Reproduce the listing below exactly, beginning with its first line and ending with the line that holds "Давно хотел попробовать"; pictures are not part of the copy.

========

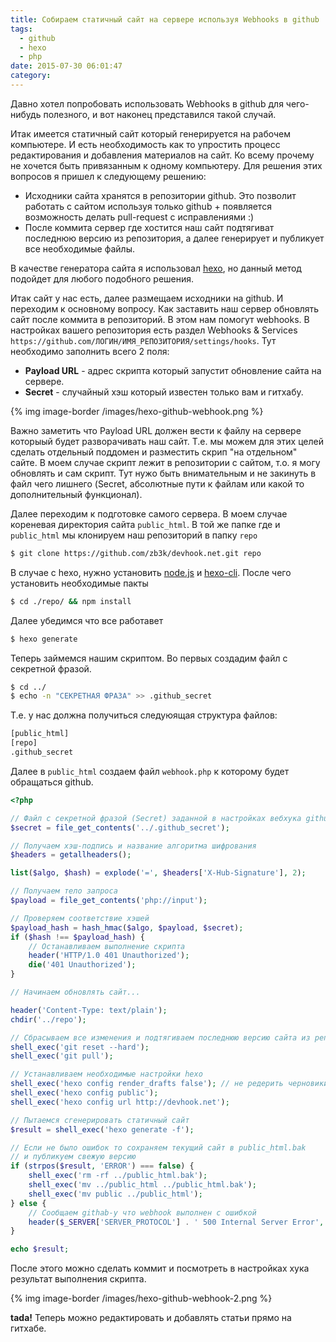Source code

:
 ```yaml
---
title: Собираем статичный сайт на сервере используя Webhooks в github
tags:
  - github
  - hexo
  - php
date: 2015-07-30 06:01:47
category:
---
```


Давно хотел попробовать использовать Webhooks в github для чего-нибудь полезного, и вот наконец представился такой случай.

Итак имеется статичный сайт который генерируется на рабочем компьютере. И есть необходимость как то упростить процесс редактирования и добавления материалов на сайт. Ко всему прочему не хочется быть привязанным к одному компьютеру. Для решения этих вопросов я пришел к следующему решению:

<!-- more -->

- Исходники сайта хранятся в репозитории github. Это позволит работать с сайтом используя только github + появляется возможность делать pull-request с исправлениями :)
- После коммита сервер где хостится наш сайт подтягиват последнюю версию из репозитория, а далее генерирует и публикует все необходимые файлы.


В качестве генератора сайта я использовал [hexo](https://hexo.io/), но данный метод подойдет для любого подобного решения.

Итак сайт у нас есть, далее размещаем исходники на github. И переходим к основному вопросу. Как заставить наш сервер обновлять сайт после коммита в репозиторий. В этом нам помогут webhooks. В настройках вашего репозитория есть раздел Webhooks & Services `https://github.com/ЛОГИН/ИМЯ_РЕПОЗИТОРИЯ/settings/hooks`. Тут необходимо заполнить всего 2 поля:

- **Payload URL** - адрес скрипта который запустит обновление сайта на сервере.
- **Secret** - случайный хэш который известен только вам и гитхабу.

{% img image-border /images/hexo-github-webhook.png %}

Важно заметить что Payload URL должен вести к файлу на сервере которыый будет разворачивать наш сайт. Т.е. мы можем для этих целей сделать отдельный поддомен и разместить скрип "на отдельном" сайте. В моем случае скрипт лежит в репозитории с сайтом, т.о. я могу обновлять и сам скрипт. Тут нужо быть внимательным и не закинуть в файл чего лишнего (Secret, абсолютные пути к файлам или какой то дополнительный функционал).

Далее переходим к подготовке самого сервера. В моем случае кореневая директория сайта `public_html`. В той же папке где и `public_html` мы клонируем наш репозиторий в папку `repo`

``` bash
$ git clone https://github.com/zb3k/devhook.net.git repo
```

В случае с hexo, нужно установить [node.js](http://nodejs.org) и [hexo-cli](https://hexo.io/). После чего установить необходимые пакты

``` bash
$ cd ./repo/ && npm install
```

Далее убедимся что все работавет

``` bash
$ hexo generate
```

Теперь займемся нашим скриптом. Во первых создадим файл с секретной фразой.

``` bash
$ cd ../
$ echo -n "СЕКРЕТНАЯ ФРАЗА" >> .github_secret
```

Т.е. у нас должна получиться следуюящая структура файлов:

``` bash
[public_html]
[repo]
.github_secret
```

Далее в `public_html` создаем файл `webhook.php` к которому будет обращаться github.

``` php
<?php

// Файл с секретной фразой (Secret) заданной в настройках вебхука github
$secret = file_get_contents('../.github_secret');

// Получаем хэш-подпись и название алгоритма шифрования
$headers = getallheaders();

list($algo, $hash) = explode('=', $headers['X-Hub-Signature'], 2);

// Получаем тело запроса
$payload = file_get_contents('php://input');

// Проверяем соответствие хэшей
$payload_hash = hash_hmac($algo, $payload, $secret);
if ($hash !== $payload_hash) {
    // Останавливаем выполнение скрипта
    header('HTTP/1.0 401 Unauthorized');
    die('401 Unauthorized');
}

// Начинаем обновлять сайт...

header('Content-Type: text/plain');
chdir('../repo');

// Сбрасываем все изменения и подтягиваем последнюю версию сайта из репозитория
shell_exec('git reset --hard');
shell_exec('git pull');

// Устанавливаем необходимые настройки hexo
shell_exec('hexo config render_drafts false'); // не редерить черновики
shell_exec('hexo config public');
shell_exec('hexo config url http://devhook.net');

// Пытаемся сгенерировать статичный сайт
$result = shell_exec('hexo generate -f');

// Если не было ошибок то сохраняем текущий сайт в public_html.bak
// и публикуем свежую версию
if (strpos($result, 'ERROR') === false) {
    shell_exec('rm -rf ../public_html.bak');
    shell_exec('mv ../public_html ../public_html.bak');
    shell_exec('mv public ../public_html');
} else {
    // Сообщаем githab-у что webhook выполнен с ошибкой
    header($_SERVER['SERVER_PROTOCOL'] . ' 500 Internal Server Error', true, 500);
}

echo $result;

```

После этого можно сделать коммит и посмотреть в настройках хука результат выполнения скрипта.

{% img image-border /images/hexo-github-webhook-2.png %}

**tada!** Теперь можно редактировать и добавлять статьи прямо на гитхабе.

========

# PROBLEM SOLUTION
Source code

:
 ```yaml
---
title: Собираем статичный сайт на сервере используя Webhooks в github
tags:
  - github
  - hexo
  - php
date: 2015-07-30 06:01:47
category:
---
```


Давно хотел попробовать использовать Webhooks в github для чего-нибудь полезного, и вот наконец представился такой случай.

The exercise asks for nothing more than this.